Glyphosat als gewinnoptimierender Erntehelfer

 

GlyphosatWussten Sie, dass Glyphosat in der Landwirtschaft nicht nur dazu genutzt wird, um Schädlinge zu bekämpfen?

Hunderte Tonnen des Pestizids landen kurz vor der Ernte als Gewinnoptimierer auf den Feldern. Und dies, obwohl bekannt ist, dass es Schädigungen verursacht.

Ca. 600 Tonnen werden bei uns kurz vor der Ernte gespritzt – um Unkraut zu vernichten und einzelne Getreide-Nachzügler, Getreidehalme, die noch verspätet neue Triebe gebildet haben, pünktlich erntereif zu bekommen und dem Landwirt so die Kosten für eine Nachtrocknung zu ersparen. Die Hersteller von Roundup werben ganz offen in der entsprechenden Fachpresse damit, dass dieses Produkt ein Erntehelfer sei und als fester Bestandteil des Erntemanagements gesehen werden solle – „Durch Roundup ist eine gezielte Erntesteuerung möglich.“

Allein in den letzten 10 Jahren hat sich die Menge des ausgebrachten Glyphosats verfünffacht. 2010 waren es schon 1 Millionen Tonnen. Da wundert es kaum, dass  auch in uns Menschen Glyphosat nachgewiesen werden konnte. 70 % der getesteten Personen wurden während einer Studie positiv auf Glyphosat getestet.

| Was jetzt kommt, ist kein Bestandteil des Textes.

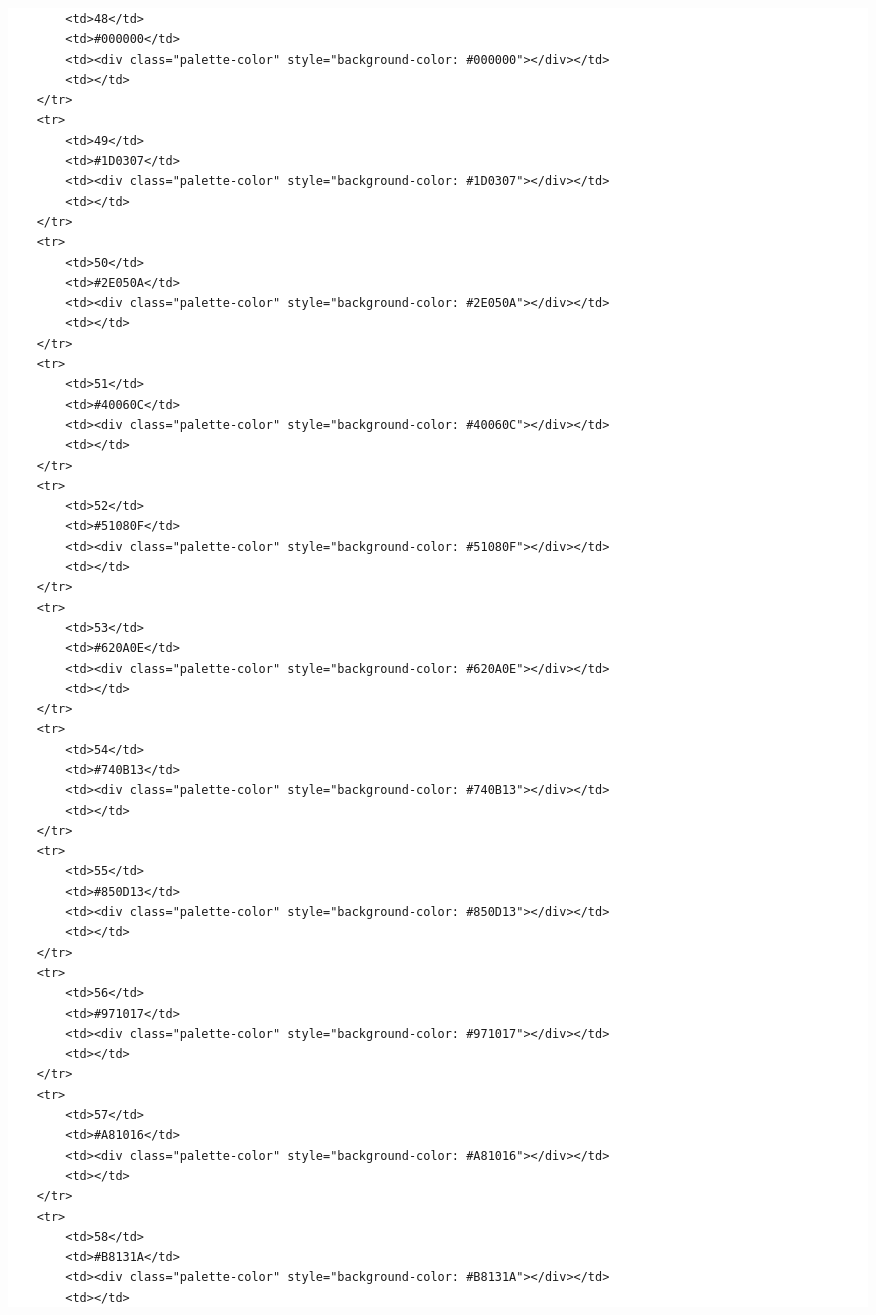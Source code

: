             <td>48</td>
            <td>#000000</td>
            <td><div class="palette-color" style="background-color: #000000"></div></td>
            <td></td>
        </tr>
        <tr>
            <td>49</td>
            <td>#1D0307</td>
            <td><div class="palette-color" style="background-color: #1D0307"></div></td>
            <td></td>
        </tr>
        <tr>
            <td>50</td>
            <td>#2E050A</td>
            <td><div class="palette-color" style="background-color: #2E050A"></div></td>
            <td></td>
        </tr>
        <tr>
            <td>51</td>
            <td>#40060C</td>
            <td><div class="palette-color" style="background-color: #40060C"></div></td>
            <td></td>
        </tr>
        <tr>
            <td>52</td>
            <td>#51080F</td>
            <td><div class="palette-color" style="background-color: #51080F"></div></td>
            <td></td>
        </tr>
        <tr>
            <td>53</td>
            <td>#620A0E</td>
            <td><div class="palette-color" style="background-color: #620A0E"></div></td>
            <td></td>
        </tr>
        <tr>
            <td>54</td>
            <td>#740B13</td>
            <td><div class="palette-color" style="background-color: #740B13"></div></td>
            <td></td>
        </tr>
        <tr>
            <td>55</td>
            <td>#850D13</td>
            <td><div class="palette-color" style="background-color: #850D13"></div></td>
            <td></td>
        </tr>
        <tr>
            <td>56</td>
            <td>#971017</td>
            <td><div class="palette-color" style="background-color: #971017"></div></td>
            <td></td>
        </tr>
        <tr>
            <td>57</td>
            <td>#A81016</td>
            <td><div class="palette-color" style="background-color: #A81016"></div></td>
            <td></td>
        </tr>
        <tr>
            <td>58</td>
            <td>#B8131A</td>
            <td><div class="palette-color" style="background-color: #B8131A"></div></td>
            <td></td>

Alarmierend ist, dass Glyphosat gesundheitsfördernde und lebenswichtige Bakterien in den Körpern von Säugetieren abtötet, wogegen krankheitserregende – also pathogene – Bakterien nicht beeinträchtigt werden. Diese können dann in der Menge in unseren Körpern zunehmen und das Risiko für Krankheiten erhöhen, wie eine noch nicht veröffentlichte Studie zeigt.